Large data centers and high-demand industries are submitting connection demands at a rate that many networks cannot handle. The increase is driven by specific projects such as long-distance connections to integrate large renewable hubs

The global power grid is becoming the big player in the energy transition. According to a BloombergNEF analysis, global spending on grid infrastructure in 2025 would exceed $470 billion for the first time, with double-digit growth for the second year in a row: up 16 percent from the previous year. An increase driven by the need to connect new renewable plants, support the electrification of industries, and power a wave of data centers, which are reshaping electricity demand in many markets.

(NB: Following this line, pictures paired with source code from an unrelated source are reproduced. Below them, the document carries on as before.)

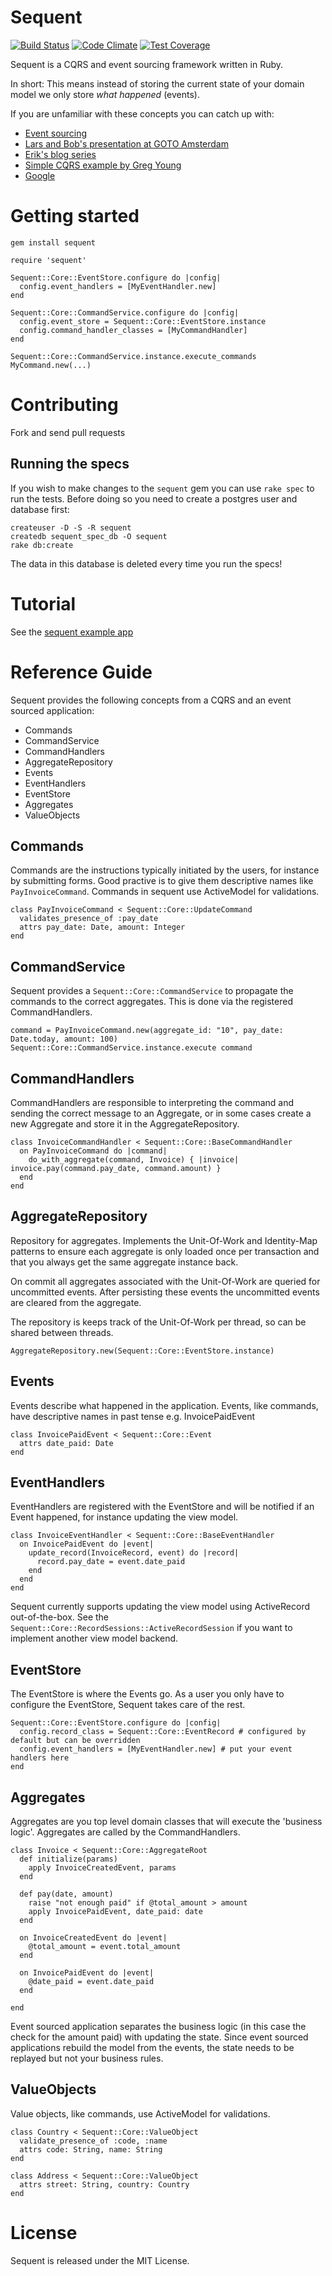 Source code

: # Sequent

[![Build Status](https://travis-ci.org/zilverline/sequent.svg?branch=master)](https://travis-ci.org/zilverline/sequent) [![Code Climate](https://codeclimate.com/github/zilverline/sequent/badges/gpa.svg)](https://codeclimate.com/github/zilverline/sequent) [![Test Coverage](https://codeclimate.com/github/zilverline/sequent/badges/coverage.svg)](https://codeclimate.com/github/zilverline/sequent)

Sequent is a CQRS and event sourcing framework written in Ruby.

In short: This means instead of storing the current state of your domain model we only store _what happened_ (events).

If you are unfamiliar with these concepts you can catch up with:

* [Event sourcing](http://martinfowler.com/eaaDev/EventSourcing.html)
* [Lars and Bob's presentation at GOTO Amsterdam](http://gotocon.com/dl/goto-amsterdam-2013/slides/BobForma_and_LarsVonk_EventSourcingInProductionSystems.pdf)
* [Erik's blog series](http://blog.zilverline.com/2011/02/10/towards-an-immutable-domain-model-monads-part-5/)
* [Simple CQRS example by Greg Young](https://github.com/gregoryyoung/m-r)
* [Google](http://www.google.nl/search?ie=UTF-8&q=cqrs+event+sourcing)

# Getting started

    gem install sequent

    require 'sequent'

    Sequent::Core::EventStore.configure do |config|
      config.event_handlers = [MyEventHandler.new]
    end

    Sequent::Core::CommandService.configure do |config|
      config.event_store = Sequent::Core::EventStore.instance
      config.command_handler_classes = [MyCommandHandler]
    end

    Sequent::Core::CommandService.instance.execute_commands MyCommand.new(...)

# Contributing

Fork and send pull requests

## Running the specs
If you wish to make changes to the `sequent` gem you can use `rake
spec` to run the tests. Before doing so you need to create a postgres
user and database first:

    createuser -D -S -R sequent
    createdb sequent_spec_db -O sequent
    rake db:create

The data in this database is deleted every time you run the specs!

# Tutorial

See the [sequent example app](https://github.com/zilverline/sequent-examples)

# Reference Guide

Sequent provides the following concepts from a CQRS and an event sourced application:

* Commands
* CommandService
* CommandHandlers
* AggregateRepository
* Events
* EventHandlers
* EventStore
* Aggregates
* ValueObjects


## Commands
Commands are the instructions typically initiated by the users, for instance by submitting forms.
Good practive is to give them descriptive names like `PayInvoiceCommand`.
Commands in sequent use ActiveModel for validations.

    class PayInvoiceCommand < Sequent::Core::UpdateCommand
      validates_presence_of :pay_date
      attrs pay_date: Date, amount: Integer
    end

## CommandService

Sequent provides a `Sequent::Core::CommandService` to propagate the commands to the correct aggregates. This is done
via the registered CommandHandlers.

    command = PayInvoiceCommand.new(aggregate_id: "10", pay_date: Date.today, amount: 100)
    Sequent::Core::CommandService.instance.execute command

## CommandHandlers

CommandHandlers are responsible to interpreting the command and sending the correct message to an Aggregate, or in some
cases create a new Aggregate and store it in the AggregateRepository.

    class InvoiceCommandHandler < Sequent::Core::BaseCommandHandler
      on PayInvoiceCommand do |command|
        do_with_aggregate(command, Invoice) { |invoice| invoice.pay(command.pay_date, command.amount) }
      end
    end

## AggregateRepository

Repository for aggregates. Implements the Unit-Of-Work and Identity-Map patterns
to ensure each aggregate is only loaded once per transaction and that you always get the same aggregate instance back.

On commit all aggregates associated with the Unit-Of-Work are queried for uncommitted events. After persisting these events
the uncommitted events are cleared from the aggregate.

The repository is keeps track of the Unit-Of-Work per thread, so can be shared between threads.

    AggregateRepository.new(Sequent::Core::EventStore.instance)

## Events

Events describe what happened in the application. Events, like commands, have descriptive names in past tense e.g. InvoicePaidEvent

    class InvoicePaidEvent < Sequent::Core::Event
      attrs date_paid: Date
    end

## EventHandlers

EventHandlers are registered with the EventStore and will be notified if an Event happened, for instance updating the view model.

    class InvoiceEventHandler < Sequent::Core::BaseEventHandler
      on InvoicePaidEvent do |event|
        update_record(InvoiceRecord, event) do |record|
          record.pay_date = event.date_paid
        end
      end
    end

Sequent currently supports updating the view model using ActiveRecord out-of-the-box.
See the `Sequent::Core::RecordSessions::ActiveRecordSession` if you want to implement another view model backend.

## EventStore

The EventStore is where the Events go. As a user you only have to configure the EventStore, Sequent takes care of the rest.

    Sequent::Core::EventStore.configure do |config|
      config.record_class = Sequent::Core::EventRecord # configured by default but can be overridden
      config.event_handlers = [MyEventHandler.new] # put your event handlers here
    end

## Aggregates

Aggregates are you top level domain classes that will execute the 'business logic'. Aggregates are called by
the CommandHandlers.

    class Invoice < Sequent::Core::AggregateRoot
      def initialize(params)
        apply InvoiceCreatedEvent, params
      end

      def pay(date, amount)
        raise "not enough paid" if @total_amount > amount
        apply InvoicePaidEvent, date_paid: date
      end

      on InvoiceCreatedEvent do |event|
        @total_amount = event.total_amount
      end

      on InvoicePaidEvent do |event|
        @date_paid = event.date_paid
      end

    end

Event sourced application separates the business logic (in this case the check for the amount paid) with updating the state.
Since event sourced applications rebuild the model from the events, the state needs to be replayed but not your business rules.

## ValueObjects

Value objects, like commands, use ActiveModel for validations.

    class Country < Sequent::Core::ValueObject
      validate_presence_of :code, :name
      attrs code: String, name: String
    end

    class Address < Sequent::Core::ValueObject
      attrs street: String, country: Country
    end

# License

Sequent is released under the MIT License.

The United States leads the ranking with $115 billion, accounting for about a quarter of the world’s investment. Right behind, China and the European Union/UK each weigh in at around 20 percent of the total, confirming how modernization of transmission and distribution systems is now a priority across major economies. But the aggregate figure hides growing tensions: equipment costs have risen and high inflation has pushed up budgets, without necessarily translating into rapid removal of bottlenecks.

The connection queues

Indeed, next-generation connection queues remain outsized in most countries, despite reforms initiated to speed up the bureaucratic process of building network infrastructure. Meanwhile, demand-side connection requests are accelerating: large data centers and high-demand industries are submitting connection requests at a rate that many networks cannot handle. The result is an increasing mismatch between the timing of investment and the timing of development of new loads and facilities, with obvious risks of commissioning delays and congestion.

The dynamics between transmission and distribution is another key junction. BloombergNEF estimates that transmission investment will grow almost twice as fast as distribution over the three-year period 2024-2027: a compound rate of 16 percent versus 9 percent. Today, distribution still absorbs more capital, but overtaking could come by the end of the decade if the trend remains unchanged. In transmission, the increase is driven by specific projects: long-distance connections to integrate large renewable hubs, new substations, and high-voltage direct current lines, essential assets to transport power over large backbones with lower losses and greater control.

Supply chains are strained

“Grid expansion is a complex issue and will be decisive for a successful energy transition,” notes Peter Wall, head of grid research at BloombergNEF. “Even with more investment, significant barriers remain to meeting the needs of new generation and demand in time. With data centers and industrial electrification driving up consumption, investors need to consider how essential timely grid expansion is to connect not just new demand, but all the generation needed to ensure continuity and reliability after more than a decade of stagnation.”

Difficulties are not limited to capex. Supply chains are strained and skilled labor is in short supply, with many transmission and distribution companies reporting delays in project execution and delivery. Permitting and permitting procedures remain a drag in several jurisdictions, slowing the start of construction sites and postponing delivery dates. In many countries, grid operating costs fall on consumer bills with no profit margin for utilities-a structure that disincentivizes the adoption of capacity “enabling” technologies, such as advanced management systems or sensors to increase the maximum load on existing lines.

Investment in innovative solutions continues to grow

Despite this, investment in innovative solutions continues to grow: from dynamic line ratings, which modulate line capacity in real time based on environmental conditions, to advanced power flow control devices, to artificial intelligence-optimized smart grid software that can predict congestion, allocate resources and integrate demand-side flexibility.

For many regulators, the challenge is to rebalance incentives and accountability: to encourage investments that maximize the use of existing infrastructure and reduce activation times, without offloading unwarranted costs on households and businesses. For operators, it will be crucial to plan with greater granularity, anticipating the location of new demand – data centers, electrified industrial hubs, charging hubs – and new generation, so as to avoid queues and structural congestion.